Evaluations often use information independent of the AI system evaluated (e.g. ground truth, logical constraints, inputs). The generation of this information is not causally connected to the AI system evaluated. This information can be fed to the AI system or used during the analysis of its outputs. 

  1. How is the evaluee-independent information generated? 
    • E.g.:
      1. Human-generated (e.g., human-written prompts for a benchmark)
      2. Heuristics or Science (e.g., n-grams for computing the BLEU score)
      3. Machine-generated (e.g., sensors producing images used as inputs)
      4. Al-generated (e.g., another AI system generating the evaluation benchmark)
  2. What is the source of truth used?
    • If ground truths are used, what produces them? Ground truths are typically evaluatee-independent information in behavioral evaluations, but they can also be evaluatee-dependent information (e.g., in honesty evaluations).
    • If ground truths are not used, what is the source of truth used to perform the analysis (e.g. requirement of logical consistency)?
    • E.g.: (Same as in (6))
      1. Human-generated (e.g., harmfulness scores of outcomes in text games)
      2. Heuristics or Science (e.g., the solution of a math problem)
      3. Machine-generated (e.g., protein crystallography)
      4. AI-generated (e.g., using an finetuned or MCTS amplified LLM to produce solutions for a benchmark)
      5. No ground truth (e.g., consistency, or robustness evaluations)
  3. When is the ground truth generated?
    • (Only when a ground truth is used)
    • Pre-generated: generated before the start of the evaluation (e.g., labels for the answers, dataset used to train a reward model)
    • During the evaluation: the ground truth is generated as part of the evaluation process (e.g., this is the case with functional evaluations which produce the ground truth at the start of each evaluation process (ref), making them more robust to data leaks)
    • After the evaluation: the ground truth is  (e.g., evaluation of open-ended answers, evaluation of the history of interactions, evaluation of summaries of games)
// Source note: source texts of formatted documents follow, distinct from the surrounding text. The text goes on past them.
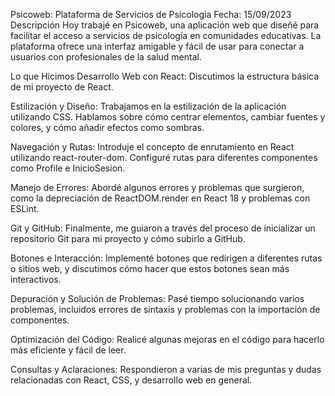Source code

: Psicoweb: Plataforma de Servicios de Psicología
Fecha: 15/09/2023
Descripción
Hoy trabajé en Psicoweb, una aplicación web que diseñé para facilitar el acceso a servicios de psicología en comunidades educativas. La plataforma ofrece una interfaz amigable y fácil de usar para conectar a usuarios con profesionales de la salud mental.

Lo que Hicimos
Desarrollo Web con React: Discutimos la estructura básica de mi proyecto de React.

Estilización y Diseño: Trabajamos en la estilización de la aplicación utilizando CSS. Hablamos sobre cómo centrar elementos, cambiar fuentes y colores, y cómo añadir efectos como sombras.

Navegación y Rutas: Introduje el concepto de enrutamiento en React utilizando react-router-dom. Configuré rutas para diferentes componentes como Profile e InicioSesion.

Manejo de Errores: Abordé algunos errores y problemas que surgieron, como la depreciación de ReactDOM.render en React 18 y problemas con ESLint.

Git y GitHub: Finalmente, me guiaron a través del proceso de inicializar un repositorio Git para mi proyecto y cómo subirlo a GitHub.

Botones e Interacción: Implementé botones que redirigen a diferentes rutas o sitios web, y discutimos cómo hacer que estos botones sean más interactivos.

Depuración y Solución de Problemas: Pasé tiempo solucionando varios problemas, incluidos errores de sintaxis y problemas con la importación de componentes.

Optimización del Código: Realicé algunas mejoras en el código para hacerlo más eficiente y fácil de leer.

Consultas y Aclaraciones: Respondieron a varias de mis preguntas y dudas relacionadas con React, CSS, y desarrollo web en general.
(d) Producing evaluee-dependent information

The evaluation process, requires gathering information about the AI system evaluated. This information can later be analyzed (e.g. comparing inferences from the model to ground-truths).

  1. What is the data format and the environment used for evaluation? E.g.:
    • Data format: Task solving, QA, Role-play games, No prompt
    • Environment: Text only, Text and affordances, Sandbox VM, Real-world
    • Modalities: Unimodal, Multimodal
  2. Which information about the model is used? E.g.:
    • When producing observations about the AI system, the level of access to the internals of the system can be classified into:
      1. No box (prediction from a description of the system), Black box, Grey box, White box (full access to the internals) (ref)
    • The observations can be produced using information from different timesteps during the life of the AI system: 
      1. Information from training time only, from evaluation time (the case for most of the current evaluations), information from deployment time (e.g. reviewing interactions with users), or the full lifecycle (e.g. the aggregation of all this information can be fed to the evaluator).

(e) Analysis

At this point in the evaluation, we have extracted information about the AI system (and we may have gathered complementary information needed for the analysis). We need to make sense of this information, this is what the analysis does.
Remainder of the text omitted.